District information
- Grades: PreK-8
- Superintendent: Michele Pillari
- Business administrator: Aleksandar Kondovski
- Schools: 4

Students and staff
- Enrollment: 1,269 (as of 2024–25)
- Faculty: 109.8 FTEs
- Student–teacher ratio: 11.6:1

Other information
- District Factor Group: DE
- Website: District website
| Ind. | Per pupil | District spending | Rank (*) | K-8 average | %± vs. average |
| 1A | Total Spending | $15,677 | 17 | $18,891 | −17.0% |
| 1 | Budgetary Cost | 12,531 | 19 | 14,159 | −11.5% |
| 2 | Classroom Instruction | 7,618 | 15 | 8,659 | −12.0% |
| 6 | Support Services | 2,046 | 43 | 2,167 | −5.6% |
| 8 | Administrative Cost | 1,516 | 37 | 1,547 | −2.0% |
| 10 | Operations & Maintenance | 1,345 | 26 | 1,612 | −16.6% |
| 16 | Median Teacher Salary | 61,515 | 47 | 61,136 |
Data from NJDoE 2014 Taxpayers' Guide to Education Spending. *Of K-8 districts with more than 750 students. Lowest spending=1; Highest=84

= Woodland Park School District (New Jersey) =

School district in Passaic County, New Jersey, US

The Woodland Park School District is a comprehensive community public school district that serves students in pre-kindergarten through eighth grade from the Borough of Woodland Park (formerly known as West Paterson), in Passaic County, in the U.S. state of New Jersey.

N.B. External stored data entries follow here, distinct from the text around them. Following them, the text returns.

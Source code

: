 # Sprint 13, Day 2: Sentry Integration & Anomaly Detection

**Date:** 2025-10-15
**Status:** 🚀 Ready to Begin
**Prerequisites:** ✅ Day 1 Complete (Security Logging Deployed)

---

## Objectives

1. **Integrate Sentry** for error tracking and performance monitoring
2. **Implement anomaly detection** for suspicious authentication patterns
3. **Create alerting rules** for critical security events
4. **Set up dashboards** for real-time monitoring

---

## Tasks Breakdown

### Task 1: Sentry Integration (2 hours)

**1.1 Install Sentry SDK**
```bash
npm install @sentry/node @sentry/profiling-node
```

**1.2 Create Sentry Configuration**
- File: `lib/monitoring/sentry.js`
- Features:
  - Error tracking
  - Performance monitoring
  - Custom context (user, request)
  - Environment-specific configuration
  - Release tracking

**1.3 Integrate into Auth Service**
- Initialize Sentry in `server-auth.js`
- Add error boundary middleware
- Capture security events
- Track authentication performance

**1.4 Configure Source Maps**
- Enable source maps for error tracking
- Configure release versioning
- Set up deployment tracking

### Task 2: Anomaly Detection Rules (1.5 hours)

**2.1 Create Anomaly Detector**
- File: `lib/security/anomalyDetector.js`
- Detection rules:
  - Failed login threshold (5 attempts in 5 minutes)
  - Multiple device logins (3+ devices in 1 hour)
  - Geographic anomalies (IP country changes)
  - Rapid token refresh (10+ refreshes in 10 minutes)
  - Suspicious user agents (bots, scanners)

As of the 2024–25 school year, the district, comprised of four schools, had an enrollment of 1,269 students and 109.8 classroom teachers (on an FTE basis), for a student–teacher ratio of 11.6:1.

The district is classified by the New Jersey Department of Education as being in District Factor Group "DE", the fifth-highest of eight groupings. District Factor Groups organize districts statewide to allow comparison by common socioeconomic characteristics of the local districts. From lowest socioeconomic status to highest, the categories are A, B, CD, DE, FG, GH, I and J.

For ninth through twelfth grades, public school students attend Passaic Valley Regional High School, which also serves students from Little Falls and Totowa. The school facility is located in Little Falls. As of the 2024–25 school year, the high school had an enrollment of 1,093 students and 82.4 classroom teachers (on an FTE basis), for a student–teacher ratio of 13.3:1.

==Schools==
Schools in the district (with 2024–25 enrollment data from the National Center for Education Statistics) are:
- Preschool
- School One with 122 students in grade PreK
  - Elis Francisco, principal
- Elementary schools
- Charles Olbon School with 404 students in grades PreK–2
  - Stephen Scholtz, principal
- Beatrice Gilmore School with 359 students in grades 3–5
  - Jessica Mastropaolo, principal
- Middle school
- Memorial Middle School with 374 students in grades 6–8
  - Robert Correggio, principal

==Administration==
Members of the district's administration are:
- Michele Pillari, superintendent
- Aleksandar Kondovski, business administrator and board secretary

==Board of education==
The district's board of education, comprised of nine members, sets policy and oversees the fiscal and educational operation of the district through its administration. As a Type II school district, the board's trustees are elected directly by voters to serve three-year terms of office on a staggered basis, with three seats up for election each year held (since 2012) as part of the November general election. The board appoints a superintendent to oversee the district's day-to-day operations and a business administrator to supervise the business functions of the district.